═════ Source records

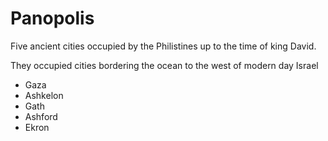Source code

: # Panopolis

Five ancient cities occupied by the Philistines up to the time of king David. 

They occupied cities bordering the ocean to the west of modern day Israel 

- Gaza
- Ashkelon
- Gath
- Ashford
- Ekron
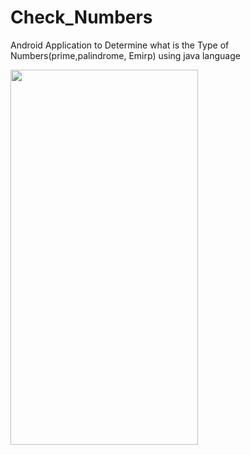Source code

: # Check_Numbers
Android Application to Determine what is the Type of Numbers(prime,palindrome, Emirp) using java language


<img src="https://github.com/nasershanti/Check_Numbers/blob/master/Screen Shot 2021-02-24 at 11.51.17 PM.png"  width="300" height="600" />

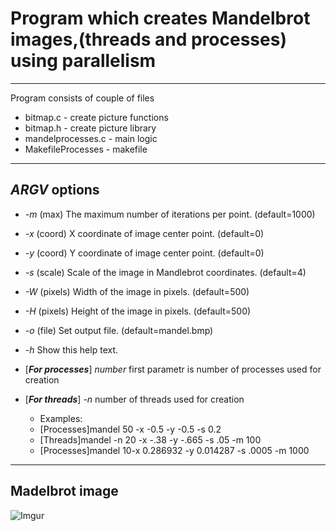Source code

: # Program which creates Mandelbrot images,(threads and processes) using parallelism 
-------------
Program consists of couple of files

- bitmap.c - create picture functions
- bitmap.h - create picture library
- mandelprocesses.c - main logic
- MakefileProcesses  - makefile

********
## *ARGV* options

- *-m* (max)    The maximum number of iterations per point. (default=1000)
- *-x* (coord)  X coordinate of image center point. (default=0)
- *-y* (coord)  Y coordinate of image center point. (default=0)
- *-s* (scale)  Scale of the image in Mandlebrot coordinates. (default=4)
- *-W* (pixels) Width of the image in pixels. (default=500)
- *-H* (pixels) Height of the image in pixels. (default=500)
- *-o* (file)   Set output file. (default=mandel.bmp)
- *-h* Show this help text.
- [***For processes***] *number* first parametr is number of processes used for creation
- [***For threads***] *-n* number of threads used for creation
 
  - Examples:
  - [Processes]mandel 50 -x -0.5 -y -0.5 -s 0.2
  - [Threads]mandel -n 20 -x -.38 -y -.665 -s .05 -m 100
  - [Processes]mandel 10-x 0.286932 -y 0.014287 -s .0005 -m 1000
********
## Madelbrot image

![Imgur](https://i.imgur.com/RwN9ZUE.png)

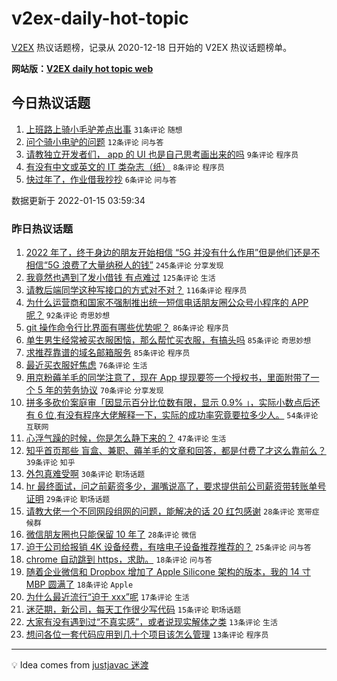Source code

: # v2ex-daily-hot-topic

[V2EX](https://www.v2ex.com/) 热议话题榜，记录从 2020-12-18 日开始的 V2EX 热议话题榜单。

**网站版：[V2EX daily hot topic web](https://boojack.github.io/v2ex-daily-hot-topic-web/)**

## 今日热议话题

<!-- TODAY BEGIN -->

1. [上班路上骑小毛驴差点出事](https://www.v2ex.com/t/828376) `31条评论` `随想`
1. [问个骑小电驴的问题](https://www.v2ex.com/t/828381) `12条评论` `问与答`
1. [请教独立开发者们， app 的 UI 也是自己思考画出来的吗](https://www.v2ex.com/t/828398) `9条评论` `程序员`
1. [有没有中文或英文的 IT 类杂志（纸）](https://www.v2ex.com/t/828383) `8条评论` `程序员`
1. [快过年了，作业借我抄抄](https://www.v2ex.com/t/828392) `6条评论` `问与答`

数据更新于 2022-01-15 03:59:34

<!-- TODAY END -->

### 昨日热议话题

<!-- YESTERDAY BEGIN -->

1. [2022 年了，终于身边的朋友开始相信 “5G 并没有什么作用”但是他们还是不相信“5G 浪费了大量纳税人的钱”](https://www.v2ex.com/t/828145) `245条评论` `分享发现`
1. [我竟然也遇到了发小借钱 有点难过](https://www.v2ex.com/t/828212) `125条评论` `生活`
1. [请教后端同学这种写接口的方式对不对？](https://www.v2ex.com/t/828191) `116条评论` `程序员`
1. [为什么运营商和国家不强制推出统一短信电话朋友圈公众号小程序的 APP 呢？](https://www.v2ex.com/t/828252) `92条评论` `奇思妙想`
1. [git 操作命令行比界面有哪些优势呢？](https://www.v2ex.com/t/828253) `86条评论` `程序员`
1. [单生男生经常被买衣服困恼，那么帮忙买衣服，有搞头吗](https://www.v2ex.com/t/828174) `85条评论` `奇思妙想`
1. [求推荐靠谱的域名邮箱服务](https://www.v2ex.com/t/828181) `85条评论` `程序员`
1. [最近买衣服好焦虑](https://www.v2ex.com/t/828167) `76条评论` `生活`
1. [用京粉薅羊毛的同学注意了，现在 App 提现要签一个授权书，里面附带了一个 5 年的劳务协议](https://www.v2ex.com/t/828157) `70条评论` `分享发现`
1. [拼多多砍价案庭审「因显示百分比位数有限，显示 0.9% 」，实际小数点后还有 6 位,有没有程序大佬解释一下，实际的成功率究竟要拉多少人。](https://www.v2ex.com/t/828162) `54条评论` `互联网`
1. [心浮气躁的时候，你是怎么静下来的？](https://www.v2ex.com/t/828183) `47条评论` `生活`
1. [知乎首页那些 盲盒、兼职、薅羊毛的文章和回答，都是付费了才这么靠前么？](https://www.v2ex.com/t/828144) `39条评论` `知乎`
1. [外包真难受啊](https://www.v2ex.com/t/828275) `30条评论` `职场话题`
1. [hr 最终面试，问之前薪资多少，漏嘴说高了，要求提供前公司薪资带转账单号证明](https://www.v2ex.com/t/828271) `29条评论` `职场话题`
1. [请教大佬一个不同网段组网的问题，能解决的话 20 红包感谢](https://www.v2ex.com/t/828251) `28条评论` `宽带症候群`
1. [微信朋友圈也只能保留 10 年了](https://www.v2ex.com/t/828173) `28条评论` `微信`
1. [迫于公司给报销 4K 设备经费，有啥电子设备推荐推荐的？](https://www.v2ex.com/t/828198) `25条评论` `问与答`
1. [chrome 自动跳到 https，求助。](https://www.v2ex.com/t/828236) `18条评论` `问与答`
1. [随着企业微信和 Dropbox 增加了 Apple Silicone 架构的版本，我的 14 寸 MBP 圆满了](https://www.v2ex.com/t/828193) `18条评论` `Apple`
1. [为什么最近流行“迫于 xxx”呢](https://www.v2ex.com/t/828246) `17条评论` `生活`
1. [迷茫期，新公司，每天工作很少写代码](https://www.v2ex.com/t/828303) `15条评论` `职场话题`
1. [大家有没有遇到过“不真实感”，或者说现实解体之类](https://www.v2ex.com/t/828356) `13条评论` `生活`
1. [想问各位一套代码应用到几十个项目该怎么管理](https://www.v2ex.com/t/828310) `13条评论` `程序员`

<!-- YESTERDAY END -->

---

💡 Idea comes from [justjavac 迷渡](https://github.com/justjavac/)
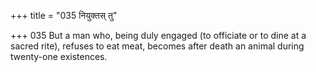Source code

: +++
title = "035 नियुक्तस् तु"

+++
035	But a man who, being duly engaged (to officiate or to dine at a sacred rite), refuses to eat meat, becomes after death an animal during twenty-one existences.
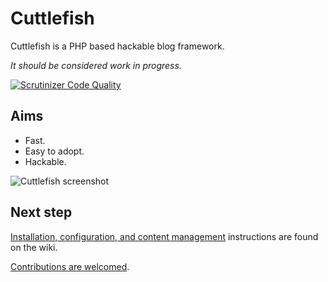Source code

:# Cuttlefish
Cuttlefish is a PHP based hackable blog framework. 

_It should be considered work in progress._

[![Scrutinizer Code Quality](https://scrutinizer-ci.com/g/svandragt/cuttlefish/badges/quality-score.png?b=master)](https://scrutinizer-ci.com/g/svandragt/cuttlefish/?branch=master)

## Aims

* Fast.
* Easy to adopt.
* Hackable.

![Cuttlefish screenshot](https://vandragt.com/file/d97a82559947ebc1f195213a751c52f0/Screenshot+from+2020-03-03+08-34-26.png)


## Next step

[Installation, configuration, and content management](https://github.com/svandragt/cuttlefish/wiki)
instructions are found on the wiki.

[Contributions are welcomed](https://github.com/svandragt/cuttlefish/issues). 
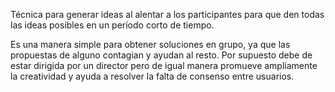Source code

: 
Técnica para generar ideas al alentar a los participantes para que den todas las ideas posibles en un período corto de tiempo.

Es una manera simple para obtener soluciones en grupo, ya que las propuestas de alguno contagian y ayudan al resto. Por supuesto debe de estar dirigida por un director pero de igual manera promueve ampliamente la creatividad y ayuda a resolver la falta de consenso entre usuarios.



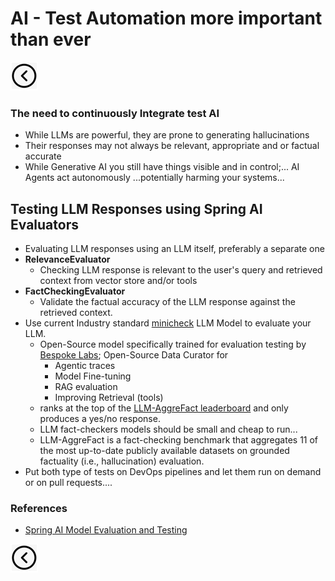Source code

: # AI - Test Automation more important than ever
[<img src="../images/back.png">](../presentation)

### The need to continuously Integrate test AI
- While LLMs are powerful, they are prone to generating hallucinations
- Their responses may not always be relevant, appropriate and or factual accurate
- While Generative AI you still have things visible and in control;... AI Agents act autonomously ...potentially harming your systems...

## Testing LLM Responses using Spring AI Evaluators
- Evaluating LLM responses using an LLM itself, preferably a separate one
- **RelevanceEvaluator**
  - Checking LLM response is relevant to the user's query and retrieved context from vector store and/or tools
- **FactCheckingEvaluator**
  - Validate the factual accuracy of the LLM response against the retrieved context.
- Use current Industry standard [minicheck](https://ollama.com/library/bespoke-minicheck) LLM Model to evaluate your LLM.
  - Open-Source model specifically trained for evaluation testing by [Bespoke Labs](https://www.bespokelabs.ai/); Open-Source Data Curator for 
    - Agentic traces
    - Model Fine-tuning
    - RAG evaluation
    - Improving Retrieval (tools)
  - ranks at the top of the [LLM-AggreFact leaderboard](https://llm-aggrefact.github.io/) and only produces a yes/no response.
  - LLM fact-checkers models should be small and cheap to run...
  - LLM-AggreFact is a fact-checking benchmark that aggregates 11 of the most up-to-date publicly available datasets on grounded factuality (i.e., hallucination) evaluation.
- Put both type of tests on DevOps pipelines and let them run on demand or on pull requests....

### References
- [Spring AI Model Evaluation and Testing](https://docs.spring.io/spring-ai/reference/api/testing.html)

[<img src="../images/back.png">](../presentation)
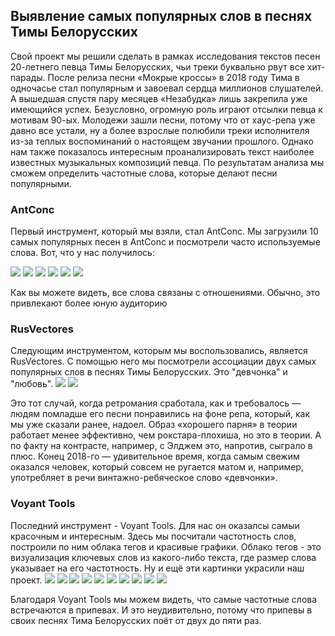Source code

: ## Выявление самых популярных слов в песнях Тимы Белорусских

Свой проект мы решили сделать в рамках исследования текстов песен 20-летнего певца Тимы Белорусских, чьи треки буквально рвут все хит-парады. После релиза песни «Мокрые кроссы» в 2018 году Тима в одночасье стал популярным и завоевал сердца миллионов слушателей. А вышедшая спустя пару месяцев «Незабудка» лишь закрепила уже имеющийся успех. Безусловно, огромную роль играют отсылки певца к мотивам 90-ых. Молодежи зашли песни, потому что от хаус-репа уже давно все устали, ну а более взрослые полюбили треки исполнителя из-за теплых воспоминаний о настоящем звучании прошлого. Однако нам также показалось интересным проанализировать текст наиболее известных музыкальных композиций певца. По результатам анализа мы сможем определить частотные слова, которые делают песни популярными.

### AntConc
 Первый инструмент, который мы взяли, стал AntConc. Мы загрузили 10 самых популярных песен в AntConc и посмотрели часто используемые слова. Вот, что у нас получилось:
 
 ![](ключ.jpg)
![](девчонки.jpg)
![](любовь.jpg)
![](мы.jpg)
![](наш.jpg)
![](тобой.jpg)
 
Как вы можете видеть, все слова связаны с отношениями. Обычно, это привлекают более юную аудиторию
 

### RusVectores

Следующим инструментом, которым мы воспользовались, является RusVectores. С помощью него мы посмотрели ассоциации двух самых популярных слов в песнях Тимы Белорусских. Это "девчонка" и "любовь". 
![](RusVectores.jpg)
![](RusVectores1.jpg)

Это тот случай, когда ретромания сработала, как и требовалось — людям помладше его песни понравились на фоне репа, который, как мы уже сказали ранее, надоел. Образ «хорошего парня» в теории работает менее эффективно, чем рокстара-плохиша, но это в теории. А по факту на контрасте, например, с Элджем это, напротив, сыграло в плюс. Конец 2018-го — удивительное время, когда самым свежим оказался человек, который совсем не ругается матом и, например, употребляет в речи винтажно-ребяческое слово «девчонки».

### Voyant Tools

Последний инструмент - Voyant Tools. Для нас он оказалсы самыи красочным и интересным. Здесь мы посчитали частотность слов, построили по ним облака тегов и красивые графики. Облако тегов - это визуализация ключевых слов из какого-либо текста, где размер слова указывает на его частотность. Ну и ещё эти картинки украсили наш проект.
![](кроссы.jpg)
![](бабл.jpg)
![](витамин.jpg)
![](искры.jpg)
![](я.jpg)
![](назад.jpg)
![](поезда.jpg)
![](привычка.jpg)
![](руферы.jpg)
![](незабудка.jpg)

Благодаря Voyant Tools мы можем видеть, что самые частотные слова встречаются в припевах. И это неудивительно, потому что припевы в своих песнях Тима Белорусских поёт от двух до пяти раз. 









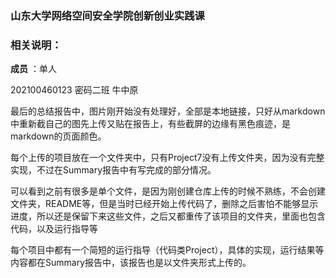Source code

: ### 山东大学网络空间安全学院创新创业实践课

### 相关说明：

**成员** ：单人

202100460123 密码二班 牛中原

最后的总结报告中，图片刚开始没有处理好，全部是本地链接，只好从markdown中重新截自己的图先上传又贴在报告上，有些截屏的边缘有黑色痕迹，是markdown的页面颜色。

每个上传的项目放在一个文件夹中，只有Project7没有上传文件夹，因为没有完整实现，不过在Summary报告中有写完成的部分情况。

可以看到之前有很多是单个文件，是因为刚创建仓库上传的时候不熟练，不会创建文件夹，README等，但是当时已经开始上传代码了，删除之后害怕不能够显示进度，所以还是保留下来这些文件，之后又都重传了该项目的文件夹，里面也包含代码，以及运行指导等

每个项目中都有一个简短的运行指导（代码类Project），具体的实现，运行结果等内容都在Summary报告中，该报告也是以文件夹形式上传的。


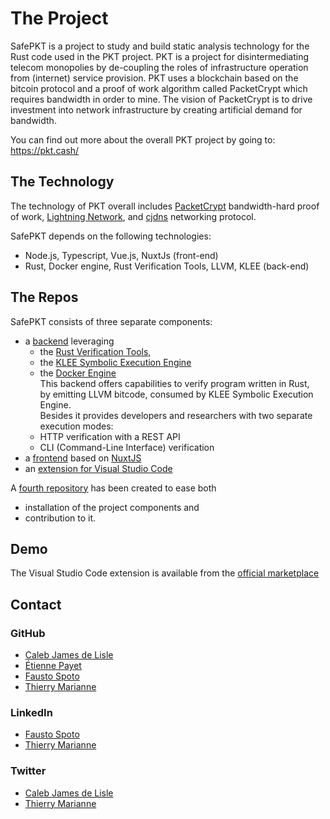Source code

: # The  Project

SafePKT is a project to study and build static analysis technology for the Rust code
used in the PKT project. PKT is a project for disintermediating telecom monopolies by
de-coupling the roles of infrastructure operation from (internet) service provision.
PKT uses a blockchain based on the bitcoin protocol and a proof of work algorithm called
PacketCrypt which requires bandwidth in order to mine. The vision of PacketCrypt is to
drive investment into network infrastructure by creating artificial demand for
bandwidth.

You can find out more about the overall PKT project by going to: https://pkt.cash/

## The Technology

The technology of PKT overall includes [PacketCrypt](https://pkt.cash/PacketCrypt-2020-09-04.pdf)
bandwidth-hard proof of work, [Lightning Network](https://en.wikipedia.org/wiki/Lightning_Network),
and [cjdns](https://github.com/cjdelisle/cjdns) networking protocol.

SafePKT depends on the following technologies:
 - Node.js, Typescript, Vue.js, NuxtJs (front-end)
 - Rust, Docker engine, Rust Verification Tools, LLVM, KLEE (back-end)

## The Repos

SafePKT consists of three separate components:
 - a [backend](https://github.com/LedgerProject/safepkt_backend) leveraging 
   - the [Rust Verification Tools](https://github.com/project-oak/rust-verification-tools),
   - the [KLEE Symbolic Execution Engine](http://klee.github.io/)
   - the [Docker Engine](https://www.docker.com/)  
   This backend offers capabilities to verify program written in Rust,  
   by emitting LLVM bitcode, consumed by KLEE Symbolic Execution Engine.  
   Besides it provides developers and researchers with two separate execution modes:
   - HTTP verification with a REST API
   - CLI (Command-Line Interface) verification
 - a [frontend](https://github.com/LedgerProject/safepkt_frontend) based on [NuxtJS](https://nuxtjs.org/)
 - an [extension for Visual Studio Code](https://github.com/LedgerProject/safepkt_vscode-plugin)

A [fourth repository](https://github.com/LedgerProject/safepkt) has been created to ease both
 - installation of the project components and
 - contribution to it.

## Demo

The Visual Studio Code extension is available from the [official marketplace](https://marketplace.visualstudio.com/items?itemName=CJDNS.safepkt-verifier)

## Contact

### GitHub

 - [Caleb James de Lisle](https://github.com/cjdelisle)
 - [Étienne Payet](https://github.com/etiennepayet)
 - [Fausto Spoto](https://github.com/spoto)
 - [Thierry Marianne](https://twitter.com/thierrymarianne)

### LinkedIn

 - [Fausto Spoto](https://www.linkedin.com/in/fausto-spoto-65171/)
 - [Thierry Marianne](https://twitter.com/thierrymarianne)

### Twitter

 - [Caleb James de Lisle](https://twitter.com/cjdelisle)
 - [Thierry Marianne](https://twitter.com/thierrymarianne)

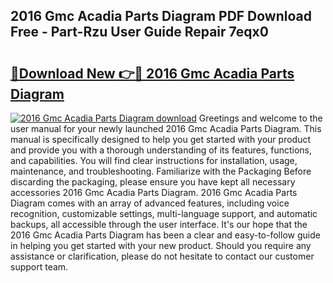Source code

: ## 2016 Gmc Acadia Parts Diagram PDF Download Free - Part-Rzu User Guide Repair 7eqx0

# <h2><a href="http://dfukkb6.blite.top/?on=2016+Gmc+Acadia+Parts+Diagram">🔗Download New 👉🔴 2016 Gmc Acadia Parts Diagram</a></h2>

[![2016 Gmc Acadia Parts Diagram download](https://i.imgur.com/lujVjoI.png)](http://dfukkb6.blite.top/?on=2016+Gmc+Acadia+Parts+Diagram)
Greetings and welcome to the user manual for your newly launched 2016 Gmc Acadia Parts Diagram. This manual is specifically designed to help you get started with your product and provide you with a thorough understanding of its features, functions, and capabilities. You will find clear instructions for installation, usage, maintenance, and troubleshooting. Familiarize with the Packaging Before discarding the packaging, please ensure you have kept all necessary accessories 2016 Gmc Acadia Parts Diagram. 2016 Gmc Acadia Parts Diagram comes with an array of advanced features, including voice recognition, customizable settings, multi-language support, and automatic backups, all accessible through the user interface. It's our hope that the 2016 Gmc Acadia Parts Diagram has been a clear and easy-to-follow guide in helping you get started with your new product. Should you require any assistance or clarification, please do not hesitate to contact our customer support team.
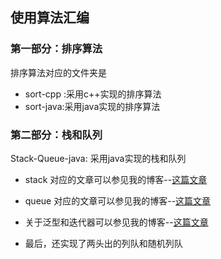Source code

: ## 使用算法汇编

### 第一部分：排序算法

排序算法对应的文件夹是 
- sort-cpp :采用c++实现的排序算法
- sort-java:采用java实现的排序算法

### 第二部分：栈和队列
Stack-Queue-java: 采用java实现的栈和队列

- stack 对应的文章可以参见我的博客--[这篇文章](https://mazingan.github.io/2018/08/05/%E6%99%AE%E6%9E%97%E6%96%AF%E9%A1%BF%E7%AE%97%E6%B3%95%E8%AF%BE%E7%AC%AC%E4%BA%8C%E5%91%A8-stack/)

- queue 对应的文章可以参见我的博客--[这篇文章](https://mazingan.github.io/2018/08/13/%E6%99%AE%E6%9E%97%E6%96%AF%E9%A1%BF%E7%AE%97%E6%B3%95%E8%AF%BE%E7%AC%AC%E4%BA%8C%E5%91%A8-queue/)

- 关于泛型和迭代器可以参见我的博客--[这篇文章](https://mazingan.github.io/2018/08/14/%E6%99%AE%E6%9E%97%E6%96%AF%E9%A1%BF%E7%AE%97%E6%B3%95%E8%AF%BE%E7%AC%AC%E4%BA%8C%E5%91%A8-%E6%B3%9B%E5%9E%8B%EF%BC%8C%E8%BF%AD%E4%BB%A3%E5%99%A8%E5%92%8C%E5%8F%8C%E6%A0%88%E7%AE%97%E6%9C%AF%E8%A1%A8%E8%BE%BE%E5%BC%8F%E6%B1%82%E5%80%BC%E7%AE%97%E6%B3%95/)

- 最后，还实现了两头出的列队和随机列队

══════════

What to produce: When a line in the material above holds the word "available", copy that line.

Answer for the task:
  - LLM-AggreFact is a fact-checking benchmark that aggregates 11 of the most up-to-date publicly available datasets on grounded factuality (i.e., hallucination) evaluation.
The Visual Studio Code extension is available from the [official marketplace](https://marketplace.visualstudio.com/items?itemName=CJDNS.safepkt-verifier)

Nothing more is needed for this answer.